→ WORK TO BE COMPLETED
The word "textbf" marks the lines to keep; find each one in the data and copy it.

BEGIN DATA SUPPLIED

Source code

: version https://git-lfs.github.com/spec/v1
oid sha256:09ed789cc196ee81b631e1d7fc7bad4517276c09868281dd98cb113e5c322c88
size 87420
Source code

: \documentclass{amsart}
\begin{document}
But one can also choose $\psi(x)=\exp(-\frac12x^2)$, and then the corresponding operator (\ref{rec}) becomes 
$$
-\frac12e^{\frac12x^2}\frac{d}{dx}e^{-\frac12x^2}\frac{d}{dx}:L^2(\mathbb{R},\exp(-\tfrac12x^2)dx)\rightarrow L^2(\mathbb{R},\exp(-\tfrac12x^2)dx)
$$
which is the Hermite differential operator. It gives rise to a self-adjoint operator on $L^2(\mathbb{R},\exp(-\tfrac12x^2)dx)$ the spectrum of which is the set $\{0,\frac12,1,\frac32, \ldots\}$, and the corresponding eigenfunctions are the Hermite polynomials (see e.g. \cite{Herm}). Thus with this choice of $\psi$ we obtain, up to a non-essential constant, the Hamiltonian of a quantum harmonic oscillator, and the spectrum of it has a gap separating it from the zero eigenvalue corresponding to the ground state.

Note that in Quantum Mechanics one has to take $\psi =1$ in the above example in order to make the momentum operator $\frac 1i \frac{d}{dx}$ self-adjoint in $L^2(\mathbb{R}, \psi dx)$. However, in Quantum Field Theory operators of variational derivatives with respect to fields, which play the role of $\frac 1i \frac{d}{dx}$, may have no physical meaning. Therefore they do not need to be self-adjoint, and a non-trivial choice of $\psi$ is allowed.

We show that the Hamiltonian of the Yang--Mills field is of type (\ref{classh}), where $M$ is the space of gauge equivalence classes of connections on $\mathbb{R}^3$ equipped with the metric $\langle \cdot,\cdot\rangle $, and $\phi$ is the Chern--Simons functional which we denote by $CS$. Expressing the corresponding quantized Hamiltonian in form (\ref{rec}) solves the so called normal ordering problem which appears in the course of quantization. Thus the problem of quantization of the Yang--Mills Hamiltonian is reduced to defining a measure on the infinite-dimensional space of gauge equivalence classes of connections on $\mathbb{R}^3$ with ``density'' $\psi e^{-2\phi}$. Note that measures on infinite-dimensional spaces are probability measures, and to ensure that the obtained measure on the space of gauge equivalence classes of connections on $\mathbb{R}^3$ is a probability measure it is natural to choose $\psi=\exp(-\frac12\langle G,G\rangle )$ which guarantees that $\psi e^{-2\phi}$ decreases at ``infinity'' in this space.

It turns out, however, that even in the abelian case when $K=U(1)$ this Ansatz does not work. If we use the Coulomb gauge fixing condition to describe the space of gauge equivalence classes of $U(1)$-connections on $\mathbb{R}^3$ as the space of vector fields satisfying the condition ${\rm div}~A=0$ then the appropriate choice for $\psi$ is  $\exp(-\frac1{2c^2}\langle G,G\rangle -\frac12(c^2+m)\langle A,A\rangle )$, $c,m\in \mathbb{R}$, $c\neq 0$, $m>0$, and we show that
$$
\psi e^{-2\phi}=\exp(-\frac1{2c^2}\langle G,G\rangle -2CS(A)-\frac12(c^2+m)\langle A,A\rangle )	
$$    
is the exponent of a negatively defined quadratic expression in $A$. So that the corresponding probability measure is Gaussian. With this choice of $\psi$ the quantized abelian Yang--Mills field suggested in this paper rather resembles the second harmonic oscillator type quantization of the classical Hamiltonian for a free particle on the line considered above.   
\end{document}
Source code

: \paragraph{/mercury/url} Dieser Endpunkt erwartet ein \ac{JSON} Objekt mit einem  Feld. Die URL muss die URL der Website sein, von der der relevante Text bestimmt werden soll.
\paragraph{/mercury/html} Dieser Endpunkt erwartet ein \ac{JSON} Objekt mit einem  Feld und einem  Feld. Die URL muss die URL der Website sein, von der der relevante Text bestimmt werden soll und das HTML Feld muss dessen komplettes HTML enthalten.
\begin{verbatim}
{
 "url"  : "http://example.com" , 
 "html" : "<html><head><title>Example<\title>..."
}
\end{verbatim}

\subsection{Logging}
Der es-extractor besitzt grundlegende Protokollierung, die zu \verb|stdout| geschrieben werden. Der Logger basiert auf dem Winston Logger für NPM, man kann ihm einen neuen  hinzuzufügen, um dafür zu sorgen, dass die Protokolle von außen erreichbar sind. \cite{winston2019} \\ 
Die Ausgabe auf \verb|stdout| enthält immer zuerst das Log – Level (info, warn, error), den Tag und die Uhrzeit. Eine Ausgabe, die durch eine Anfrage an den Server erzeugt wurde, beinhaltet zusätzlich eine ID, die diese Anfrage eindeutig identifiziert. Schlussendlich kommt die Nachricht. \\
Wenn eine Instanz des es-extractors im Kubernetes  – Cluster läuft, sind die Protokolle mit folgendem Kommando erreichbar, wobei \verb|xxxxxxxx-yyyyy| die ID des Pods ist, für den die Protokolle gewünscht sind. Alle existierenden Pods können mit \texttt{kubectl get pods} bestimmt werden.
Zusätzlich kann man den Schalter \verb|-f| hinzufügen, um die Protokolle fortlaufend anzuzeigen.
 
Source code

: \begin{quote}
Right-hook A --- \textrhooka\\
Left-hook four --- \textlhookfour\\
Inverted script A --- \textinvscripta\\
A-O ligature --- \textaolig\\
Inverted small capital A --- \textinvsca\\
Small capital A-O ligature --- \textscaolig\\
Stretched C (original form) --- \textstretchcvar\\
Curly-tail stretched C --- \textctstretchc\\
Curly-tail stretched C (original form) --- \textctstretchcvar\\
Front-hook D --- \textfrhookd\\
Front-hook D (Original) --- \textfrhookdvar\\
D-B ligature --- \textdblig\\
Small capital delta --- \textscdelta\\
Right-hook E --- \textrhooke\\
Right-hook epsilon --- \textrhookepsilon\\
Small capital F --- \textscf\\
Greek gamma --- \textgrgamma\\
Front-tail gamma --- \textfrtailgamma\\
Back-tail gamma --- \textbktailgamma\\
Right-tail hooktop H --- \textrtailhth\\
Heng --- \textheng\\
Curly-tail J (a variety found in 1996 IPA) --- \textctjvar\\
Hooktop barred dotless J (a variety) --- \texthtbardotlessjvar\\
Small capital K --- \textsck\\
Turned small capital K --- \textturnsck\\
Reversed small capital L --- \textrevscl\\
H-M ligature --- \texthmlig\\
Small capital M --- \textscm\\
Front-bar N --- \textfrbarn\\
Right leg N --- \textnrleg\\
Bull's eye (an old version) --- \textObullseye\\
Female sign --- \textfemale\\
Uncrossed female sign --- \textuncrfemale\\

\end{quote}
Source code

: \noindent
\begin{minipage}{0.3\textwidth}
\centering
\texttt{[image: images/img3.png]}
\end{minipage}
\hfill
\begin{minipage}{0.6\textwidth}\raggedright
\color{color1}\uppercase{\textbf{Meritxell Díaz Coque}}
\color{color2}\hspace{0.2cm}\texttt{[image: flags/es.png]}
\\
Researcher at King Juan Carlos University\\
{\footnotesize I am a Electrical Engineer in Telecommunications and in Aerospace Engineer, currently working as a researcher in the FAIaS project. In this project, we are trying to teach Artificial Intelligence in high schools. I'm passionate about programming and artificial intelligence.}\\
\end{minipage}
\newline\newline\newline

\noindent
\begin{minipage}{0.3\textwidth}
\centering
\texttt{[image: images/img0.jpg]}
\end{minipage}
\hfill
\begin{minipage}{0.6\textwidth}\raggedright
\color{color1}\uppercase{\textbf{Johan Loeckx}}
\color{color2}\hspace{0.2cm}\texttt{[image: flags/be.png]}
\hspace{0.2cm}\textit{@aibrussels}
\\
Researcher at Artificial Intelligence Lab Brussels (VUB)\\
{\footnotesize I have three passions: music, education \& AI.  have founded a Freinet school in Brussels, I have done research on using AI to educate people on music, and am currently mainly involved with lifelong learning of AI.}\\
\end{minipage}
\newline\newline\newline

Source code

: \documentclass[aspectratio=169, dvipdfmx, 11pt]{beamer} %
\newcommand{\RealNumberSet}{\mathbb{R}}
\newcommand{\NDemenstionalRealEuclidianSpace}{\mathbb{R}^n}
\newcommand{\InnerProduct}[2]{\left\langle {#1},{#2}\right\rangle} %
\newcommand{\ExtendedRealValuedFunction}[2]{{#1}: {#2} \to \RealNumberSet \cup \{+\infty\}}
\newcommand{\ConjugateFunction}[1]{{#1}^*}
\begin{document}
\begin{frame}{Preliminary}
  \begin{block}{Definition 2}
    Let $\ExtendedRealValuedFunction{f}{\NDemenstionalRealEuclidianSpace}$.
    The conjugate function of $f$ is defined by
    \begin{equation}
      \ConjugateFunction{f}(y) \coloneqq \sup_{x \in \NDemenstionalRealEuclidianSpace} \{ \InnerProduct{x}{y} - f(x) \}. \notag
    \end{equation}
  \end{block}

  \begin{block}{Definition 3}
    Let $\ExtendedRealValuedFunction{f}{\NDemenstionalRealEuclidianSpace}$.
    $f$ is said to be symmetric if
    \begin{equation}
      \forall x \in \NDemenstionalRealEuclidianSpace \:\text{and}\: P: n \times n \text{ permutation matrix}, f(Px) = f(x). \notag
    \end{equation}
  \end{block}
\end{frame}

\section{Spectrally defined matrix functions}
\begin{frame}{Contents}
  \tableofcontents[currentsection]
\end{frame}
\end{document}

END DATA SUPPLIED

→ SOLUTION FOR THIS EXERCISE
\color{color1}\uppercase{\textbf{Meritxell Díaz Coque}}
\color{color1}\uppercase{\textbf{Johan Loeckx}}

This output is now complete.